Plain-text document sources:
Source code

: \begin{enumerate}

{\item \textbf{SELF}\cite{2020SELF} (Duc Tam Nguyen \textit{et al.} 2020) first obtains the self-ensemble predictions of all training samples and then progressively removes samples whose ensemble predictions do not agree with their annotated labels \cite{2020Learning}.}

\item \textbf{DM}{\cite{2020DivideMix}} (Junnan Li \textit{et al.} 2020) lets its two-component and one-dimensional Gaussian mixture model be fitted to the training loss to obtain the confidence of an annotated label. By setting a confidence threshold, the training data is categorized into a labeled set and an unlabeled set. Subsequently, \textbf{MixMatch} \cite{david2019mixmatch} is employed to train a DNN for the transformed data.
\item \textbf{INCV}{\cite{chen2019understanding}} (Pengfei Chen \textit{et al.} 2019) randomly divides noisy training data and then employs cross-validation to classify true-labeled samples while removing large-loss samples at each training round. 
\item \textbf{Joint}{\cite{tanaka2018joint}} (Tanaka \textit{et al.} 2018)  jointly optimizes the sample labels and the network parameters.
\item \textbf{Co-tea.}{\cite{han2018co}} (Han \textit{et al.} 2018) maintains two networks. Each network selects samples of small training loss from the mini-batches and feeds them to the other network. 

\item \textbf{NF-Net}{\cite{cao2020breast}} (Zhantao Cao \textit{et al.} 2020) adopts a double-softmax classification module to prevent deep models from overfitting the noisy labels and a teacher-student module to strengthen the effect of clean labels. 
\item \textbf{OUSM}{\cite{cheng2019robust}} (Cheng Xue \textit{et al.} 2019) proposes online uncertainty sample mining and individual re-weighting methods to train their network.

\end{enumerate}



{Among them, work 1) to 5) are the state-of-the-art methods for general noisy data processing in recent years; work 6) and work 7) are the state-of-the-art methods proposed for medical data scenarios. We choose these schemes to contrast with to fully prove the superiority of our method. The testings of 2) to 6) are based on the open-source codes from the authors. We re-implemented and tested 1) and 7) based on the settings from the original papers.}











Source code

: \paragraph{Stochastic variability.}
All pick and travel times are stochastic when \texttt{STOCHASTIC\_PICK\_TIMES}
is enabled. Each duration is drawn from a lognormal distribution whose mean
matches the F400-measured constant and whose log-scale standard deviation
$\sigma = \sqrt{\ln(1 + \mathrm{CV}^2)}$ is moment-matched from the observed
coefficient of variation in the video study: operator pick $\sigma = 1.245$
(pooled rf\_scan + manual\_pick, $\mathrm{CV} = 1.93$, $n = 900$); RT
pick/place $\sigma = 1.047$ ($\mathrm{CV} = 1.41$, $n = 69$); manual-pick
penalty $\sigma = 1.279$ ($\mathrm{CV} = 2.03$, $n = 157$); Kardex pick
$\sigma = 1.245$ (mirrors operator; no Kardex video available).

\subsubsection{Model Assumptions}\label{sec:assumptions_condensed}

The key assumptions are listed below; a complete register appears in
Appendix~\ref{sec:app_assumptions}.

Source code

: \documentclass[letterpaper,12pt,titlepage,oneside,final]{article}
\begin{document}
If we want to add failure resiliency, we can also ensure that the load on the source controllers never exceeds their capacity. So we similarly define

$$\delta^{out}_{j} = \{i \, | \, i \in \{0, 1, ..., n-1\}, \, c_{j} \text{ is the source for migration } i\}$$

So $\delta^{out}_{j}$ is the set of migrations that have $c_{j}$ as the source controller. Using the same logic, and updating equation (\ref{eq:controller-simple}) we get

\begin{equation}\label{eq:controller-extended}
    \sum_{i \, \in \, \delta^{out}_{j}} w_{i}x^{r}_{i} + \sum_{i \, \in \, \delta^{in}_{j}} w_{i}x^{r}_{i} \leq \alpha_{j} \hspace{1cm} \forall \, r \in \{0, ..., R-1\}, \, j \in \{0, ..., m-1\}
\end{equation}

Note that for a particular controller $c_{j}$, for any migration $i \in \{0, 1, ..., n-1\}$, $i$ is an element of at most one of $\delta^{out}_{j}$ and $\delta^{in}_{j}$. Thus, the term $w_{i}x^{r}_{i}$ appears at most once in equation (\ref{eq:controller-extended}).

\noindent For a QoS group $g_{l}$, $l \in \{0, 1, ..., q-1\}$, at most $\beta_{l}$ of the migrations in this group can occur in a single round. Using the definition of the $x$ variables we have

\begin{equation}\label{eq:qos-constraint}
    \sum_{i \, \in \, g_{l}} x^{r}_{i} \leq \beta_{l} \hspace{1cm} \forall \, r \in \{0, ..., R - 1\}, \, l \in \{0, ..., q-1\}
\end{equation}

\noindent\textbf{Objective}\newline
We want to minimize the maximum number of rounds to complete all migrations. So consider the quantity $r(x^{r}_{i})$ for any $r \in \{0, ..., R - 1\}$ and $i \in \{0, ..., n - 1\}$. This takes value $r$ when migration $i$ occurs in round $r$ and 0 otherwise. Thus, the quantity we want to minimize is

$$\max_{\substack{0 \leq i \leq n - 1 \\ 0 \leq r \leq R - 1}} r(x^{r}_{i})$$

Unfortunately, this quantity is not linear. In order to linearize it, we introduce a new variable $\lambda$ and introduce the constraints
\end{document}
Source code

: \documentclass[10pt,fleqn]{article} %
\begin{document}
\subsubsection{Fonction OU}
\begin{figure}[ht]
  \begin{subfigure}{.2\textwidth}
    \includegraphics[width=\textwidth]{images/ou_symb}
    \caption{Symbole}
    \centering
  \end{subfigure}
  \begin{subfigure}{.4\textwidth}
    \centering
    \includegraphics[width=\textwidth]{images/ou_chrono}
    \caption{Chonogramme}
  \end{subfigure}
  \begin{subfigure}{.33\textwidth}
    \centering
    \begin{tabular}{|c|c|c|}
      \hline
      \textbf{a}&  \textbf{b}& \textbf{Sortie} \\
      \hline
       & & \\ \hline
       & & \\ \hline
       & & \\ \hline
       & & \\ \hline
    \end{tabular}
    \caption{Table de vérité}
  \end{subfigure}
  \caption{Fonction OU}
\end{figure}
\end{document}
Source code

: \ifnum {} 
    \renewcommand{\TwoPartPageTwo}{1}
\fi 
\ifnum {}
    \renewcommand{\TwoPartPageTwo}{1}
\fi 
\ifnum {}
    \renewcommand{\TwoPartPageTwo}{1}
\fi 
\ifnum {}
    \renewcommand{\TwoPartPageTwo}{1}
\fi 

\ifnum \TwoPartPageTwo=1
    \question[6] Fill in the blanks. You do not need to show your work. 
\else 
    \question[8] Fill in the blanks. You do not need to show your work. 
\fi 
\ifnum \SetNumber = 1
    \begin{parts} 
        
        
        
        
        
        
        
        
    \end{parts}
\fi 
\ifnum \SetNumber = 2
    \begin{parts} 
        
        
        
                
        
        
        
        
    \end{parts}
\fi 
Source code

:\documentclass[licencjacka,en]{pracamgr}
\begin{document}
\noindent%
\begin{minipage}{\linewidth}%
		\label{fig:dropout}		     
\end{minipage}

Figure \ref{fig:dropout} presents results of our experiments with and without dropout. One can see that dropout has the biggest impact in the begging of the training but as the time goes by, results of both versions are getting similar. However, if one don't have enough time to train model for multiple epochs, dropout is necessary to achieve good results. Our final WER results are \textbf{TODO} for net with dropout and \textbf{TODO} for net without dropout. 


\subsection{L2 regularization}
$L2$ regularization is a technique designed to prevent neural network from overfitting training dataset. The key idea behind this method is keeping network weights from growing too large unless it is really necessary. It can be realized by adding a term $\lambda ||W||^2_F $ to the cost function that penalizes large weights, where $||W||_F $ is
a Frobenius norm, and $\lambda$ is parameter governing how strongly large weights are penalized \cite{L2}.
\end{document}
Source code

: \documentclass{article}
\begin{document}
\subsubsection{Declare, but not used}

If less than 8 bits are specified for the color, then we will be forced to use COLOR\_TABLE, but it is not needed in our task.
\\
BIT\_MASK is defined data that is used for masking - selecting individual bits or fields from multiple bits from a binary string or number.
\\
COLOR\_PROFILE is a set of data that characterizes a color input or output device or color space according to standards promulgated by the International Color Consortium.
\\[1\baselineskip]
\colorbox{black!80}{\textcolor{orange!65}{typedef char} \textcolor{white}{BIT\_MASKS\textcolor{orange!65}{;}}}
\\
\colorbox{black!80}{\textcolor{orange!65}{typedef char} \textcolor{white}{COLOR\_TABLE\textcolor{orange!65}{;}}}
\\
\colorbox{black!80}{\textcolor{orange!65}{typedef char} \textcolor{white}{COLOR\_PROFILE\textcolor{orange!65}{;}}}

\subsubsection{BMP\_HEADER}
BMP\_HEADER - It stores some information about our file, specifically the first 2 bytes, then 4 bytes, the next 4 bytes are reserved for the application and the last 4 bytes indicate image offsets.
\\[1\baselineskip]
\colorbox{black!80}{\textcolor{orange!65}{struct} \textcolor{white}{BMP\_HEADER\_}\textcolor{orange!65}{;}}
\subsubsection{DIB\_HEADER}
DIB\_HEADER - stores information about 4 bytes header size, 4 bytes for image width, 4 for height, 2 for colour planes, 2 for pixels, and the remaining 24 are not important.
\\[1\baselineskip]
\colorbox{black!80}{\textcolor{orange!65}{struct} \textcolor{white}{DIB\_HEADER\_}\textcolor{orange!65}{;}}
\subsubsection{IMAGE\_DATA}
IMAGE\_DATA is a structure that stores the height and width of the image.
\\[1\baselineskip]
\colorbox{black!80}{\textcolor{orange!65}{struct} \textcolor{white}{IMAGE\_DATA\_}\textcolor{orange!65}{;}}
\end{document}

▶ **WHAT IS BEING ASKED**
Your reply must contain exactly the lines from the first line of the data through the line holding "(Duc Tam Nguyen", and nothing more.

▶ **RESPONSE TO THE EXERCISE**
Source code

: \begin{enumerate}

{\item \textbf{SELF}\cite{2020SELF} (Duc Tam Nguyen \textit{et al.} 2020) first obtains the self-ensemble predictions of all training samples and then progressively removes samples whose ensemble predictions do not agree with their annotated labels \cite{2020Learning}.}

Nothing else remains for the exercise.